REPUBLIKA.CO.ID, JAKARTA -- Ketua Mahkamah Konstitusi (MK) nonaktif, Akil Mochtar disebut-sebut kerap menggendalikan kasus secara sepihak dan tidak independen.
Hal itu terungkap dalam sidang pleno putusan Majelis Kehormatan Hakim Mahkamah Konstitusi (MKH MK) yang terbuka untuk umum di gedung MK Jakarta, Jumat (1/11).
Salah satunya adalah dalam perkara perselisihan hasil pemilihan umum (PHPU) Banyuasin. Akil sebagai Ketua MK saat itu diduga memerintahkan Panitera MK untuk mengeluarkan surat terkait dengan pelaksanaan putusan perkara PHPU Banyuasin.
''Hakim terlapor juga diduga mengeluarkan surat yang menegaskan, surat yang dikirim ke panitera adalah atas perintah hakim terlapor,'' ucap anggota MKH MK, Hikmahanto Juwana.
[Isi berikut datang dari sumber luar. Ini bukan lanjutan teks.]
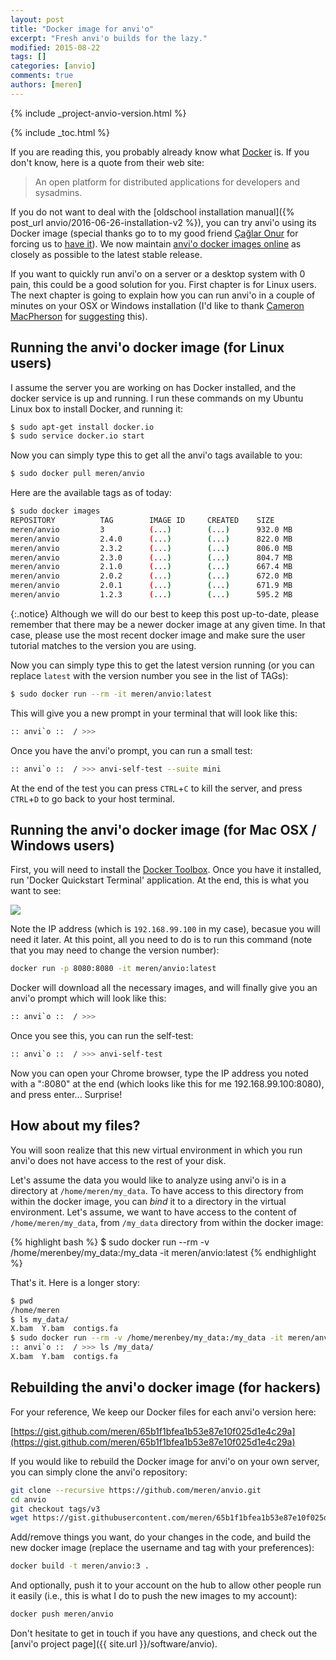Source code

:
 ```yaml
---
layout: post
title: "Docker image for anvi'o"
excerpt: "Fresh anvi'o builds for the lazy."
modified: 2015-08-22
tags: []
categories: [anvio]
comments: true
authors: [meren]
---
```


{% include _project-anvio-version.html %}

{% include _toc.html %}

If you are reading this, you probably already know what [Docker](https://www.docker.com/) is. If you don't know, here is a quote from their web site:

<blockquote>
An open platform for distributed applications for developers and sysadmins.
</blockquote>

If you do not want to deal with the [oldschool installation manual]({% post_url anvio/2016-06-26-installation-v2 %}), you can try anvi'o using its Docker image (special thanks go to to my good friend [Çağlar Onur](https://twitter.com/caglar10ur) for forcing us to [have it](https://github.com/meren/anvio/pull/191)). We now maintain [anvi'o docker images online](https://hub.docker.com/r/meren/anvio/tags/) as closely as possible to the latest stable release.

If you want to quickly run anvi'o on a server or a desktop system with 0 pain, this could be a good solution for you. First chapter is for Linux users. The next chapter is going to explain how you can run anvi'o in a couple of minutes on your OSX or Windows installation (I'd like to thank [Cameron MacPherson](https://www.linkedin.com/pub/cameron-macpherson/3/279/219) for [suggesting](https://github.com/meren/anvio/issues/213#issuecomment-148481913) this).

## Running the anvi'o docker image (for Linux users)

I assume the server you are working on has Docker installed, and the docker service is up and running. I run these commands on my Ubuntu Linux box to install Docker, and running it:

``` bash
$ sudo apt-get install docker.io
$ sudo service docker.io start
```

Now you can simply type this to get all the anvi'o tags available to you:

``` bash
$ sudo docker pull meren/anvio
```

Here are the available tags as of today:

``` bash
$ sudo docker images
REPOSITORY          TAG        IMAGE ID     CREATED    SIZE
meren/anvio         3          (...)        (...)      932.0 MB
meren/anvio         2.4.0      (...)        (...)      822.0 MB
meren/anvio         2.3.2      (...)        (...)      806.0 MB
meren/anvio         2.3.0      (...)        (...)      804.7 MB
meren/anvio         2.1.0      (...)        (...)      667.4 MB
meren/anvio         2.0.2      (...)        (...)      672.0 MB
meren/anvio         2.0.1      (...)        (...)      671.9 MB
meren/anvio         1.2.3      (...)        (...)      595.2 MB
```

{:.notice}
Although we will do our best to keep this post up-to-date, please remember that there may be a newer docker image at any given time. In that case, please use the most recent docker image and make sure the user tutorial matches to the version you are using.

Now you can simply type this to get the latest version running (or you can replace `latest` with the version number you see in the list of TAGs):

``` bash
$ sudo docker run --rm -it meren/anvio:latest
```

This will give you a new prompt in your terminal that will look like this:

``` bash
:: anvi`o ::  / >>>
```

Once you have the anvi'o prompt, you can run a small test:

``` bash
:: anvi`o ::  / >>> anvi-self-test --suite mini
```


At the end of the test you can press `CTRL`+`C` to kill the server, and press `CTRL`+`D` to go back to your host terminal.


## Running the anvi'o docker image (for Mac OSX / Windows users)

First, you will need to install the [Docker Toolbox](https://www.docker.com/toolbox). Once you have it installed, run 'Docker Quickstart Terminal' application. At the end, this is what you want to see:

<div class="centerimg">
<a href="{{ site.url }}/images/anvio/2015-08-22-docker-image-for-anvio/docker-terminal.png"><img src="{{ site.url }}/images/anvio/2015-08-22-docker-image-for-anvio/docker-terminal.png" /></a>
</div>

Note the IP address (which is `192.168.99.100` in my case), becasue you will need it later. At this point, all you need to do is to run this command (note that you may need to change the version number):

``` bash
docker run -p 8080:8080 -it meren/anvio:latest
```

Docker will download all the necessary images, and will finally give you an anvi'o prompt which will look like this:

``` bash
:: anvi`o ::  / >>>
```

Once you see this, you can run the self-test:

``` bash
:: anvi`o ::  / >>> anvi-self-test
```

Now you can open your Chrome browser, type the IP address you noted with a ":8080" at the end (which looks like this for me 192.168.99.100:8080), and press enter... Surprise!


## How about my files?

You will soon realize that this new virtual environment in which you run anvi'o does not have access to the rest of your disk.

Let's assume the data you would like to analyze using anvi'o is in a directory at `/home/meren/my_data`. To have access to this directory from within the docker image, you can _bind_ it to a directory in the virtual environment. Let's assume, we want to have access to the content of `/home/meren/my_data`, from `/my_data` directory from within the docker image:

{% highlight bash %}
$ sudo docker run --rm -v /home/merenbey/my_data:/my_data -it meren/anvio:latest
{% endhighlight %}

That's it. Here is a longer story:

``` bash
$ pwd
/home/meren
$ ls my_data/
X.bam  Y.bam  contigs.fa
$ sudo docker run --rm -v /home/merenbey/my_data:/my_data -it meren/anvio:latest
:: anvi`o ::  / >>> ls /my_data/
X.bam  Y.bam  contigs.fa
```


## Rebuilding the anvi'o docker image (for hackers)

For your reference, We keep our Docker files for each anvi'o version here:

[https://gist.github.com/meren/65b1f1bfea1b53e87e10f025d1e4c29a](https://gist.github.com/meren/65b1f1bfea1b53e87e10f025d1e4c29a)

If you would like to rebuild the Docker image for anvi'o on your own server, you can simply clone the anvi'o repository:

``` bash
git clone --recursive https://github.com/meren/anvio.git
cd anvio
git checkout tags/v3
wget https://gist.githubusercontent.com/meren/65b1f1bfea1b53e87e10f025d1e4c29a/raw/19c1d9fbdd2909da44e0958b1cdd37a5ce75a9d7/Dockerfile_v3.sh -O Dockerfile
```

Add/remove things you want, do your changes in the code, and build the new docker image (replace the username and tag with your preferences):

``` bash
docker build -t meren/anvio:3 .
```

And optionally, push it to your account on the hub to allow other people run it easily (i.e., this is what I do to push the new images to my account):

``` bash
docker push meren/anvio
```

Don't hesitate to get in touch if you have any questions, and check out the [anvi'o project page]({{ site.url }}/software/anvio).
Selain itu, lanjut Hikmahanto, hakim terlapor diduga juga mengadakan pertemuan dengan anggota DPR CHN di ruang kerja Ketua MK pada 9 juli 2013. CHN juga berada di tempat yang sama dengan hakim terlapor pada saat keduanya ditangkap KPK di rumah jabatah hakim terlapor pada 2 oktober 2013 karena dugaan penyuapan.
Menurut Hikmahanto, apa yang dilakukan hakim terlapor dengan kendali kasus secara sepihak membuat keputusan menjadi tidak independen.
''Keputusan itu harus independen. Perbuatan hakim terlapor telah melanggar kode etik dan pedoman prilaku hakim,'' tegasnya.